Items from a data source
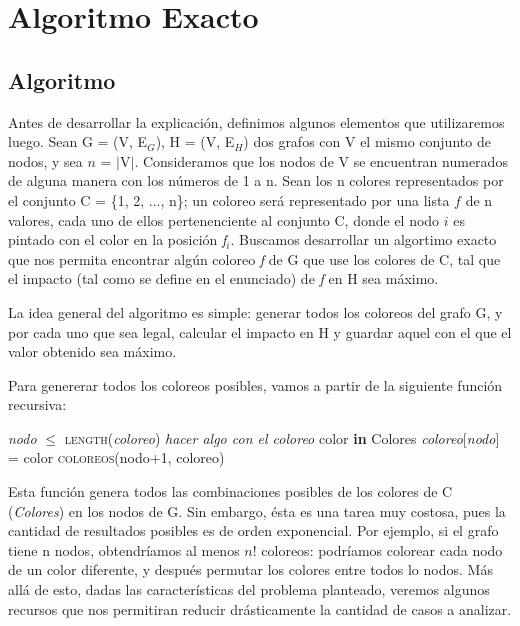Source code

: \section{Algoritmo Exacto}


\subsection{Algoritmo}
Antes de desarrollar la explicaci\'on, definimos algunos elementos que utilizaremos luego.
Sean G = (V, E$_G$), H = (V, E$_H$) dos grafos con V el mismo conjunto de nodos, y sea $n$  = $|$V$|$. 
Consideramos que los nodos de V se encuentran numerados de alguna manera con los n\'umeros de 1 a n.
Sean los n colores representados por el conjunto C = \{1, 2, ..., n\}; un coloreo ser\'a representado por una lista $f$ de n valores, cada uno de ellos pertenenciente al conjunto C, donde el nodo $i$ es pintado con el color en la posici\'on \textsl{f}$_i$.
Buscamos desarrollar un algortimo exacto que nos permita encontrar alg\'un coloreo \textsl{f} de G que use los colores de C, tal que el impacto (tal como se define en el enunciado) de \textsl{f} en H sea m\'aximo. 

La idea general del algoritmo es simple: generar todos los coloreos del grafo G, y por cada uno que sea legal, calcular el impacto en H y guardar aquel con el que el valor obtenido sea m\'aximo. 

Para genererar todos los coloreos posibles, vamos a partir de la siguiente funci\'on recursiva:

\begin{algorithm}[H]
\caption{} 
\begin{codebox}
\li \If \textit{nodo} $\leq$ \textsc{length}(\textit{coloreo}) \Do
\li 		\textsl{hacer algo con el coloreo}		
		\End
\li	\Else \Do
\li			\For color \textbf{in} Colores \Do	
\li					\textit{coloreo}[\textit{nodo}] = color
\li					\textsc{coloreos}(nodo+1, coloreo)	
				\End
		\End
\End
\end{codebox}
\end{algorithm}

Esta funci\'on genera todos las combinaciones posibles de los colores de C (\textsl{Colores}) en los nodos de G.
Sin embargo, \'esta es una tarea muy costosa, pues la cantidad de resultados posibles es de orden exponencial. Por ejemplo, si el grafo tiene n nodos, obtendr\'iamos al menos $n!$ coloreos: podr\'iamos colorear cada nodo de un color diferente, y despu\'es permutar los colores entre todos lo nodos. 
M\'as all\'a de esto, dadas las caracter\'isticas del problema planteado, veremos algunos recursos que nos permitiran reducir dr\'asticamente la cantidad de casos a analizar.



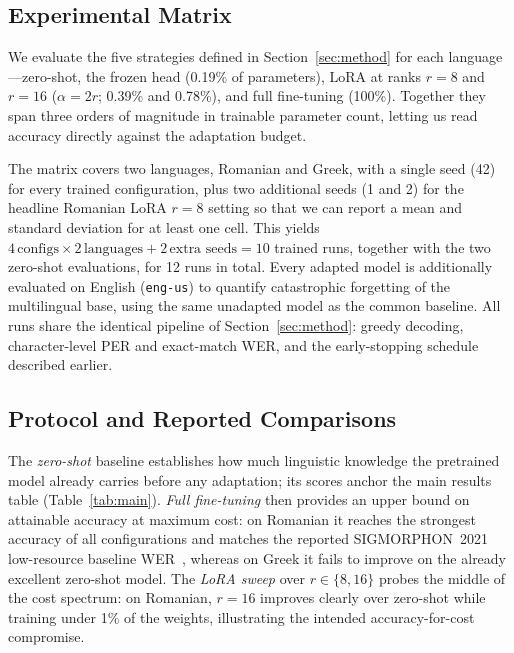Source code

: \documentclass[conference]{IEEEtran}
\begin{document}
\subsection{Experimental Matrix}

We evaluate the five strategies defined in Section~\ref{sec:method} for each language---zero-shot, the frozen head (0.19\% of parameters), LoRA at ranks $r{=}8$ and $r{=}16$ ($\alpha{=}2r$; 0.39\% and 0.78\%), and full fine-tuning (100\%). Together they span three orders of magnitude in trainable parameter count, letting us read accuracy directly against the adaptation budget.

The matrix covers two languages, Romanian and Greek, with a single seed (42) for every trained configuration, plus two additional seeds (1 and 2) for the headline Romanian LoRA $r{=}8$ setting so that we can report a mean and standard deviation for at least one cell. This yields $4\,\text{configs}\times 2\,\text{languages} + 2\,\text{extra seeds} = 10$ trained runs, together with the two zero-shot evaluations, for 12 runs in total. Every adapted model is additionally evaluated on English (\texttt{eng-us}) to quantify catastrophic forgetting of the multilingual base, using the same unadapted model as the common baseline. All runs share the identical pipeline of Section~\ref{sec:method}: greedy decoding, character-level PER and exact-match WER, and the early-stopping schedule described earlier.

\subsection{Protocol and Reported Comparisons}

The \emph{zero-shot} baseline establishes how much linguistic knowledge the pretrained model already carries before any adaptation; its scores anchor the main results table (Table~\ref{tab:main}). \emph{Full fine-tuning} then provides an upper bound on attainable accuracy at maximum cost: on Romanian it reaches the strongest accuracy of all configurations and matches the reported SIGMORPHON~2021 low-resource baseline WER~\cite{ashby2021}, whereas on Greek it fails to improve on the already excellent zero-shot model. The \emph{LoRA sweep} over $r\in\{8,16\}$ probes the middle of the cost spectrum: on Romanian, $r{=}16$ improves clearly over zero-shot while training under 1\% of the weights, illustrating the intended accuracy-for-cost compromise.
\end{document}

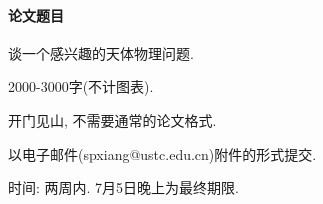 \documentclass{ctexart}
\begin{document}
\paragraph{论文题目} %
\label{par:论文题目}

\begin{cenum}
    \item 谈一个感兴趣的天体物理问题.
    \item 2000-3000字(不计图表).
    \item 开门见山, 不需要通常的论文格式.
    \item 以电子邮件(spxiang@ustc.edu.cn)附件的形式提交.
    \item 时间: 两周内. 7月5日晚上为最终期限.
\end{cenum}

\end{document}
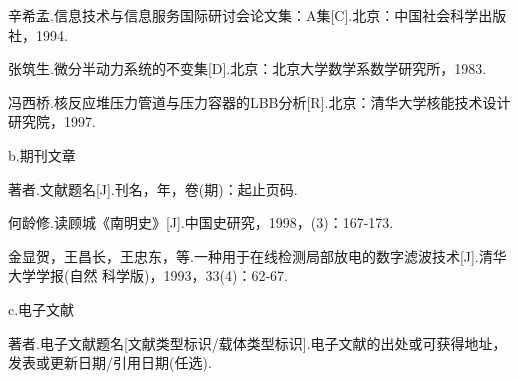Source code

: {\color{red}\noindent
[2]\hspace{5.28bp}辛希孟.\hspace{5.28bp}信息技术与信息服务国际研讨会论文集：A集\nobreak\hspace{0bp}[C].\hspace{5.28bp}北京：中国社会科学出版社，1994.\par
[3]\hspace{5.28bp}张筑生.\hspace{5.28bp}微分半动力系统的不变集\nobreak\hspace{0bp}[D].\hspace{5.28bp}北京：北京大学数学系数学研究所，1983.\par
[4]\hspace{5.28bp}冯西桥.\hspace{5.28bp}核反应堆压力管道与压力容器的LBB分析\nobreak\hspace{0bp}[R].\hspace{5.28bp}北京：清华大学核能技术设计研究院，1997.\par
b.\hspace{5.28bp}期刊文章\par
[序号]\hspace{5.28bp}著者.\hspace{5.28bp}文献题名\nobreak\hspace{0bp}[J].\hspace{5.28bp}刊名，年，卷\nobreak\hspace{0bp}(期)：起止页码.\par
[5]\hspace{5.28bp}何龄修.\hspace{5.28bp}读顾城《南明史》[J].\hspace{5.28bp}中国史研究，1998，(3)：167-173.\par}
{\color{blue}\noindent
{}\hspace{5.28bp}金显贺，王昌长，王忠东，等.\hspace{5.28bp}一种用于在线检测局部放电的数字滤波技术\nobreak\hspace{0bp}[J].\hspace{0bp}清华大学学报\nobreak\hspace{0bp}(自然\linebreak
科学版)，1993，33(4)：62-67.\par}
{\color{red}\noindent
c.\hspace{5.28bp}电子文献\par
[序号]\hspace{5.28bp}著者.\hspace{5.28bp}电子文献题名\nobreak\hspace{0bp}[文献类型标识/载体类型标识].\hspace{5.28bp}电子文献的出处或可获得地址，发表或更新日期/引用日期\nobreak\hspace{0bp}(任选).\par}
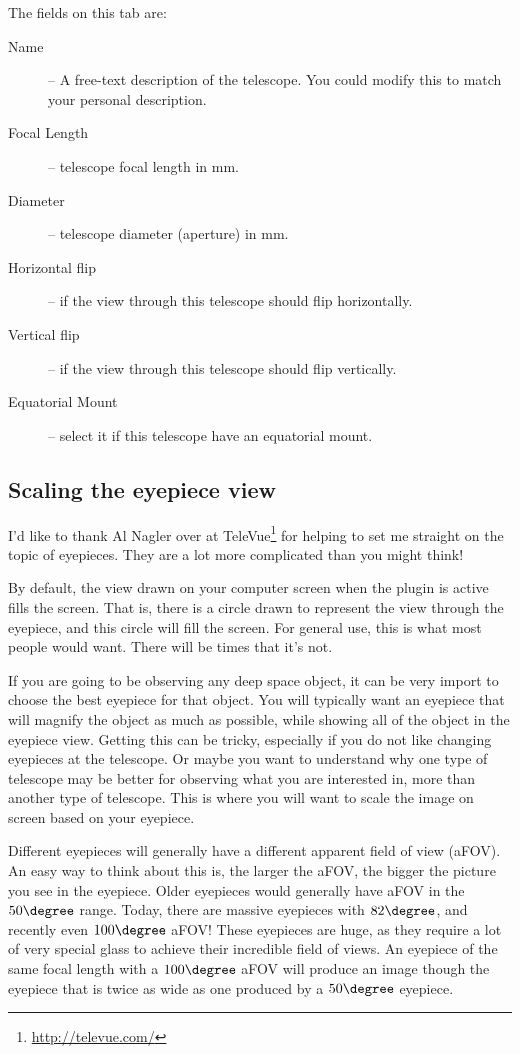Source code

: The fields on this tab are:
\begin{description}
\item[Name] -- A free-text description of the telescope. You could modify this to match your personal description.
\item[Focal Length] -- telescope focal length in mm.
\item[Diameter] -- telescope diameter (aperture) in mm.
\item[Horizontal flip] -- if the view through this telescope should flip horizontally.
\item[Vertical flip] -- if the view through this telescope should flip vertically.
\item[Equatorial Mount] -- select it if this telescope have an equatorial mount.
\end{description}

\subsection{Scaling the eyepiece view}
\label{sec:sec:plugins:Oculars:ScalingTheEyepieceView}
I'd like to thank Al Nagler over at TeleVue\footnote{\url{http://televue.com/}} for helping to set me straight on the topic of eyepieces. They are a lot more complicated than you might think!

By default, the view drawn on your computer screen when the plugin is active fills the screen. That is, there is a circle drawn to represent the view through the eyepiece, and this circle will fill the screen. For general use, this is what most people would want. There will be times that it's not.

If you are going to be observing any deep space object, it can be very import to choose the best eyepiece for that object. You will typically want an eyepiece that will magnify the object as much as possible, while showing all of the object in the eyepiece view. Getting this can be tricky, especially if you do not like changing eyepieces at the telescope. Or maybe you want to understand why one type of telescope may be better for observing what you are interested in, more than another type of telescope. This is where you will want to scale the image on screen based on your eyepiece.

Different eyepieces will generally have a different apparent field of view (aFOV). An easy way to think about this is, the larger the aFOV, the bigger the picture you see in the eyepiece. Older eyepieces would generally have aFOV in the $50\degree$ range. Today, there are massive eyepieces with $82\degree$, and recently even $100\degree$ aFOV! These eyepieces are huge, as they require a lot of very special glass to achieve their incredible field of views. An eyepiece of the same focal length with a $100\degree$ aFOV will produce an image though the eyepiece that is twice as wide as one produced by a $50\degree$ eyepiece.

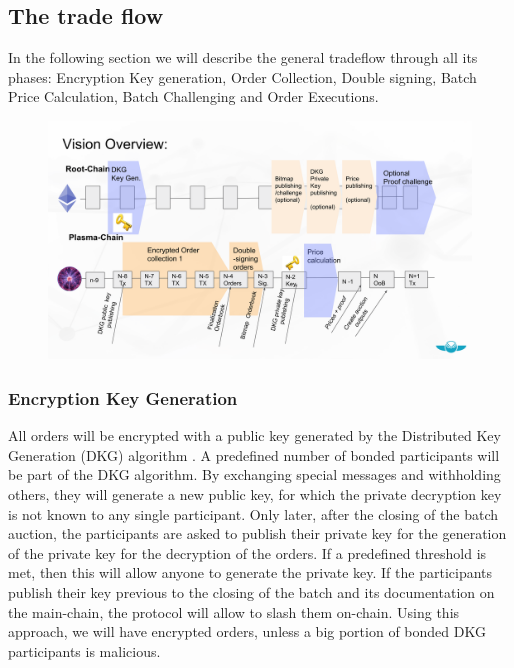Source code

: \documentclass[11pt,parskip=full]{scrartcl}%
\begin{document}
\subsection{The trade flow}
\label{subsec:data}

In the following section we will describe the general tradeflow through all its phases: Encryption Key generation, Order Collection, Double signing, Batch Price Calculation, Batch Challenging and Order Executions.


\begin{figure}
\centering
\includegraphics[width=\textwidth]{overview_tradeflow.png}
\end{figure}



\subsubsection{Encryption Key Generation}
All orders will be encrypted with a public key generated by the Distributed Key Generation (DKG) algorithm \cite{DKG}. A predefined number of bonded participants will be part of the DKG algorithm.  By exchanging special messages and withholding others, they will generate a new public key, for which the private decryption key is not known to any single participant. Only later, after the closing of the batch auction, the participants are asked to publish their private key for the generation of the private key for the decryption of the orders. If a predefined threshold is met, then this will allow anyone to generate the private key. If the participants publish their key previous to the closing of the batch and its documentation on the main-chain, the protocol will allow to slash them on-chain. Using this approach, we will have encrypted orders, unless a big portion of bonded DKG participants is malicious.
\end{document}
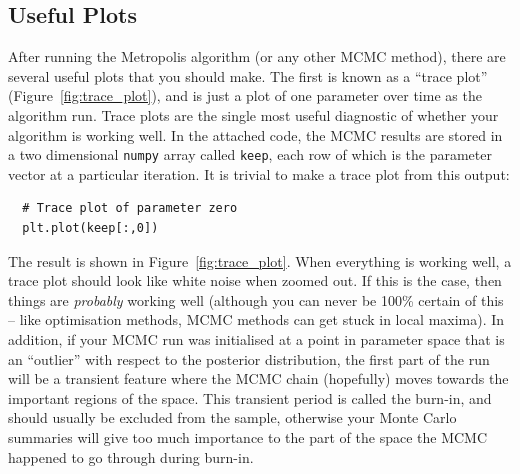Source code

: \subsection{Useful Plots}
After running the Metropolis algorithm (or any other MCMC method), there are
several useful plots that you should make. The first is known as a
``trace plot'' (Figure~\ref{fig:trace_plot}),
and is just a plot of one parameter over time as the algorithm run. Trace plots
are the single most useful diagnostic of whether your algorithm is working well.
In the attached code, the MCMC results are stored in a two dimensional
{\tt numpy} array called {\tt keep}, each row of which is the parameter vector
at a particular iteration. It is trivial to make a trace plot from this output:

\begin{verbatim}
  # Trace plot of parameter zero
  plt.plot(keep[:,0])
\end{verbatim}
The result is shown in Figure~\ref{fig:trace_plot}. When everything is working
well, a trace plot should look like white noise when zoomed out. If this is the
case, then things are {\it probably} working well (although you can never be
100\% certain of this -- like optimisation methods, MCMC methods can get
stuck in local maxima). In addition, if your MCMC run was initialised at a
point in parameter space that is an ``outlier'' with respect to the posterior
distribution, the first part of the run will be a transient feature where the
MCMC chain (hopefully) moves towards the important regions of the space.
This transient period is called the burn-in, and should usually be excluded
from the sample, otherwise your Monte Carlo summaries will give too much
importance to the part of the space the MCMC happened to go through during
burn-in.

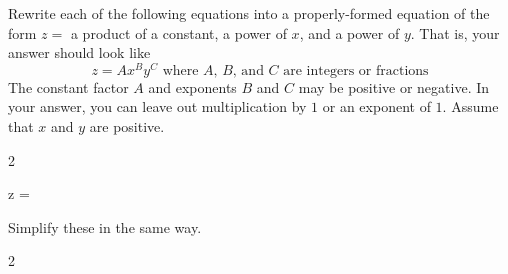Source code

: \newpage

Rewrite each of the following equations into a properly-formed equation of the form $z = $ a product of a constant, a power of $x$, and a power of $y$.
That is, your answer should look like
\begin{equation*}
 z = A x^B y^C \text{ where $A$, $B$, and $C$ are integers or fractions}
\end{equation*}
The constant factor $A$ and exponents $B$ and $C$ may be positive or negative.
In your answer, you can leave out multiplication by $1$ or an exponent of $1$.
Assume that $x$ and $y$ are positive.

\begin{multicols}{2}
 \begin{ProblemSet}[pencil space=2in]

  \begin{Problem}
   \Large
   \begin{LeftEquation}
    z = 
   \end{LeftEquation}
  \end{Problem}

 \end{ProblemSet}
\end{multicols}

\newpage
{}

Simplify these in the same way.

\begin{multicols}{2}
 \begin{ProblemSet}[pencil space=0in]

 \end{ProblemSet}
\end{multicols}

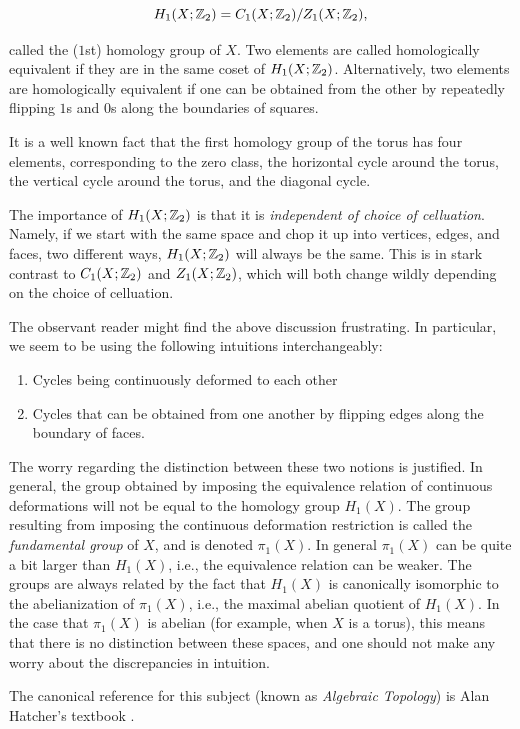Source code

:\documentclass{article}
\theoremstyle{definition}
\numberwithin{figure}{section}
\begin{document}
$$H_1(X;\mathbb{Z}_2)=C_1(X;\mathbb{Z}_2)/Z_1(X;\mathbb{Z}_2),$$

called the ($1$st) homology group of $X$. Two elements are called homologically equivalent if they are in the same coset of $H_1(X;\mathbb{Z}_2)$. Alternatively, two elements are homologically equivalent if one can be obtained from the other by repeatedly flipping $1$s and $0$s along the boundaries of squares.

It is a well known fact that the first homology group of the torus has four elements, corresponding to the zero class, the horizontal cycle around the torus, the vertical cycle around the torus, and the diagonal cycle.

The importance of $H_1(X;\mathbb{Z}_2)$ is that it is \textit{independent of choice of celluation}. Namely, if we start with the same space and chop it up into vertices, edges, and faces, two different ways, $H_1(X;\mathbb{Z}_2)$ will always be the same. This is in stark contrast to $C_1(X;\mathbb{Z}_2)$ and $Z_1(X;\mathbb{Z}_2)$, which will both change wildly depending on the choice of celluation.

The observant reader might find the above discussion frustrating. In particular, we seem to be using the following intuitions interchangeably:

\begin{enumerate}
\item Cycles being continuously deformed to each other
\item Cycles that can be obtained from one another by flipping edges along the boundary of faces.
\end{enumerate}

The worry regarding the distinction between these two notions is justified. In general, the group obtained by imposing the equivalence relation of continuous deformations will not be equal to the homology group $H_1(X)$. The group resulting from imposing the continuous deformation restriction is called the \textit{fundamental group} of $X$, and is denoted $\pi_1(X)$. In general $\pi_1(X)$ can be quite a bit larger than $H_1(X)$, i.e., the equivalence relation can be weaker. The groups are always related by the fact that $H_1(X)$ is canonically isomorphic to the abelianization of $\pi_1(X)$, i.e., the maximal abelian quotient of $H_1(X)$. In the case that $\pi_1(X)$ is abelian (for example, when $X$ is a torus), this means that there is no distinction between these spaces, and one should not make any worry about the discrepancies in intuition.

The canonical reference for this subject (known as \textit{Algebraic Topology}) is Alan Hatcher's textbook \cite{hatcher2005algebraic}.
\end{document}

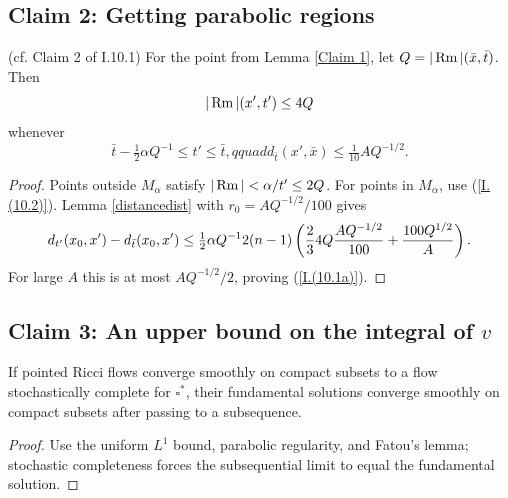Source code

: \subsection{Claim 2: Getting parabolic regions}
\begin{lemma}
  \label{lem:kl-getting-parabolic-regions-getting-parabolic-regions-lemma}
  (cf. Claim 2 of I.10.1) \label{Claim 2}
For the point from Lemma \ref{Claim 1}, let $Q=|\Rm|(\bar x,\bar t)$. Then
\begin{equation}\label{I.(10.1a)}|\Rm|(x',t')\le4Q\end{equation}
whenever
\begin{equation}\label{I.(10.3)}\bar t-\tfrac12\alpha Q^{-1}\le t'\le\bar t,qquad
d_{\bar t}(x',\bar x)\le\tfrac1{10}AQ^{-1/2}.
\end{equation}
\end{lemma}
\begin{proof}
\sketch
Points outside $M_\alpha$ satisfy $|\Rm|<\alpha/t'\le2Q$. For points in $M_\alpha$,
use (\ref{I.(10.2)}). Lemma \ref{distancedist} with
$r_0=AQ^{-1/2}/100$ gives
\begin{equation}\label{32.4}
d_{t'}(x_0,x')-d_{\bar t}(x_0,x')\le\tfrac12\alpha Q^{-1}2(n-1)\left({2\over3}4Q{AQ^{-1/2}\over100}+{100Q^{1/2}\over A}\right).
\end{equation}
For large $A$ this is at most $AQ^{-1/2}/2$, proving (\ref{I.(10.1a)}).
\end{proof}

\subsection{Claim 3: An upper bound on the integral of $v$}
 \label{Claim3}
\begin{lemma}
  \label{lem:kl-upper-bound-integral-integral-bound-pseudolocality}
  \label{stoccomplete}
If pointed Ricci flows converge smoothly on compact subsets to a flow stochastically
complete for $\square^*$, their fundamental solutions converge smoothly on compact
subsets after passing to a subsequence.
\end{lemma}
\begin{proof}
\sketch
Use the uniform $L^1$ bound, parabolic regularity, and Fatou's lemma; stochastic
completeness forces the subsequential limit to equal the fundamental solution.
\end{proof}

(What the exercise asks):
Supply the count of lines in the entries that include "screen", and no other text.

(Finished task):
2